O günler, çocuksu ve buruk geç kalmışlarla

enginimde çivili yataklara yatırılıyor şu vakit.


Balkonumda duvarın çatlak derinlikleri arasından

düşen taş parçaları,ayağımın dibinde ufalana ufalana

yoluma köprü kurarken, bakışlarım Vangölü'ne dağılmış

yine seni çiziyordu, toz toprak kimin umrunda,

durmadan seni çiziyordu..


Görmüyordum, kör olmuştu ayak parmaklarım.
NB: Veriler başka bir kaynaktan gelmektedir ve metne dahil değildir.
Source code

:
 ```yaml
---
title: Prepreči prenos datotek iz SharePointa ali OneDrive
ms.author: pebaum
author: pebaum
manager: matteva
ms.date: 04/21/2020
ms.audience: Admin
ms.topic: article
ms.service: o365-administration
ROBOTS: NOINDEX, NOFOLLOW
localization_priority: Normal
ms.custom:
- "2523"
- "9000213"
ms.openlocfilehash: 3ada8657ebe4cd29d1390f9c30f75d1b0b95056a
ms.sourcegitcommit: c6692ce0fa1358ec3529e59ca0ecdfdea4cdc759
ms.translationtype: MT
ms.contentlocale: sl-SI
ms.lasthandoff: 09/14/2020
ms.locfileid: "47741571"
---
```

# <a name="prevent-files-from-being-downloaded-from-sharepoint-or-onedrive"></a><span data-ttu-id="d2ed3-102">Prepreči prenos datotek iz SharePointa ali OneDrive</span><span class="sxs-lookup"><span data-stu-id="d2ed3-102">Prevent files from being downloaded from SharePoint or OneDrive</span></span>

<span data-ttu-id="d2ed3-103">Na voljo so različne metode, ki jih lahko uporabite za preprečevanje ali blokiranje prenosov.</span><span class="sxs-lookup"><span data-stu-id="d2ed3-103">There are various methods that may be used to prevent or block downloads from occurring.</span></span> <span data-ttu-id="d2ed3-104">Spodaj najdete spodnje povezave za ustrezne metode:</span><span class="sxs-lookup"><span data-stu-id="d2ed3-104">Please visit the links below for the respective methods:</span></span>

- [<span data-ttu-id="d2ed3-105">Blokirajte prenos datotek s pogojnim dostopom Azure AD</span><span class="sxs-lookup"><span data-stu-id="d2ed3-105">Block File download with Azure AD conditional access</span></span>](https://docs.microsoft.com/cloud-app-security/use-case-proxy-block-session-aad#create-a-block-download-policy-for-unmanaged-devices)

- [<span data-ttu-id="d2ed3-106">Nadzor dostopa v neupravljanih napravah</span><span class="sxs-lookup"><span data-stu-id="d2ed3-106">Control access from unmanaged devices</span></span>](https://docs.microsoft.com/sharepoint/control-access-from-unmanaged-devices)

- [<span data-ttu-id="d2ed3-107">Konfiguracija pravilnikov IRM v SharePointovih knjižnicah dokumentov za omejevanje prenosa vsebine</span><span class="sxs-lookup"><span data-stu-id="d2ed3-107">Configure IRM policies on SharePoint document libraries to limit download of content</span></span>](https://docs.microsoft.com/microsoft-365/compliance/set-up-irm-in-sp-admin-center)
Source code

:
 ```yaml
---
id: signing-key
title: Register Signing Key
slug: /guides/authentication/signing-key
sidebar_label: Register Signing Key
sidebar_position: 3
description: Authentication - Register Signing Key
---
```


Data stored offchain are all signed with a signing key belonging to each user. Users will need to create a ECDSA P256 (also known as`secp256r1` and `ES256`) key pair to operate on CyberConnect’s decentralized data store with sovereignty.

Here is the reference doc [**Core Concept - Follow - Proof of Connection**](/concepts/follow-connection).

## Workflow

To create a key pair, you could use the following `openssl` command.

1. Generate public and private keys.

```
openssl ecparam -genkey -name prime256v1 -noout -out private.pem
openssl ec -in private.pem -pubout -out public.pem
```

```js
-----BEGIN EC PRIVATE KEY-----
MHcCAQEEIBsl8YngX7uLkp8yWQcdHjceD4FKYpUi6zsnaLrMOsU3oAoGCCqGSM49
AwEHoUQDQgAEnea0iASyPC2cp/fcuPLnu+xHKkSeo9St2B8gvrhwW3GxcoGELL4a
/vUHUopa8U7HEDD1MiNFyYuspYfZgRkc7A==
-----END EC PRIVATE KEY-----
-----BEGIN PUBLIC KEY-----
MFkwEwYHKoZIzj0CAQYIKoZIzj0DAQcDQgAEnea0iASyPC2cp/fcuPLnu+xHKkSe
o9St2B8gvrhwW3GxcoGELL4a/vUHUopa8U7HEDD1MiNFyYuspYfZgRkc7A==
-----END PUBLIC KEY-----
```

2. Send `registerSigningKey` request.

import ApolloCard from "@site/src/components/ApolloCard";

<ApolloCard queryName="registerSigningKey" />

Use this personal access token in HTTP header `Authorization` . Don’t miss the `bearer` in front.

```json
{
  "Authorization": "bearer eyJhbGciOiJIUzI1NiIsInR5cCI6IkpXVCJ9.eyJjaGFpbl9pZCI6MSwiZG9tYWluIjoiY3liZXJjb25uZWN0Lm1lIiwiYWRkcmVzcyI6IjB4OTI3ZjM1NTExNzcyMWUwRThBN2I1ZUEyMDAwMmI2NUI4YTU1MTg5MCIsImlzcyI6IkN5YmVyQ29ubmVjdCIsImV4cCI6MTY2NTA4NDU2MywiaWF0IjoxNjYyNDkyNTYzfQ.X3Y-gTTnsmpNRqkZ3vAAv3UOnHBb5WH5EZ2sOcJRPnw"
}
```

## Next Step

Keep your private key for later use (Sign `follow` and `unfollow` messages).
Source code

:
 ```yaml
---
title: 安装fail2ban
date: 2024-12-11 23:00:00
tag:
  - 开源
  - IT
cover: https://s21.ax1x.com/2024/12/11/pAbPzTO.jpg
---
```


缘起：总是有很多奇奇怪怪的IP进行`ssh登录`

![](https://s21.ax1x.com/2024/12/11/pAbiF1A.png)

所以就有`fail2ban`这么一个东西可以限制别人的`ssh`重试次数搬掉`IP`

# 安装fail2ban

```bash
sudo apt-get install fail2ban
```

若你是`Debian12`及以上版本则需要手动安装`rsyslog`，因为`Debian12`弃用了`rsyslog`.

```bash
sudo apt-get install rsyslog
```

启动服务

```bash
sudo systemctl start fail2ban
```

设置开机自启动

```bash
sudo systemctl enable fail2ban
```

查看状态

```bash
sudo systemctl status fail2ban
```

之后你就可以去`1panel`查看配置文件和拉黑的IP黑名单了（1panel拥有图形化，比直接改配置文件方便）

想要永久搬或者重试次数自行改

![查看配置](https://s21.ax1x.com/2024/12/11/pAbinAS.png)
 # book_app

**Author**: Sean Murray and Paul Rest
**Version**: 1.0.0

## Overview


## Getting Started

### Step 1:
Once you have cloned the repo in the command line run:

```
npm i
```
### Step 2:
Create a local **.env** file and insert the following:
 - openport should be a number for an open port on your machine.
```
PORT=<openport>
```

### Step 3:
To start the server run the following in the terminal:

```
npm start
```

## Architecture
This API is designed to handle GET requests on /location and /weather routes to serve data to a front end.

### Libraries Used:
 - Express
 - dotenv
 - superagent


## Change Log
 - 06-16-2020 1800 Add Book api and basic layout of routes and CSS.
Ah bir görsem, o çatlaklar açtığın derin yaraların,

o toz parçacıkları görüşüme deprem etkisi yaratan

bu sancıların habercisiydi belki.. Kim bilir?


Ama yine de çiziyordum, çiziyordum..


ne aşklar yarattım,

ne evler diktim, bahçesinde kör çeşmeler, sardunyalar

içinde gülüşen mor bakışlar, sarhoş sevişmeler


Kutsal kitapların dahi çizemediği cennetin en masum hali gibiydi.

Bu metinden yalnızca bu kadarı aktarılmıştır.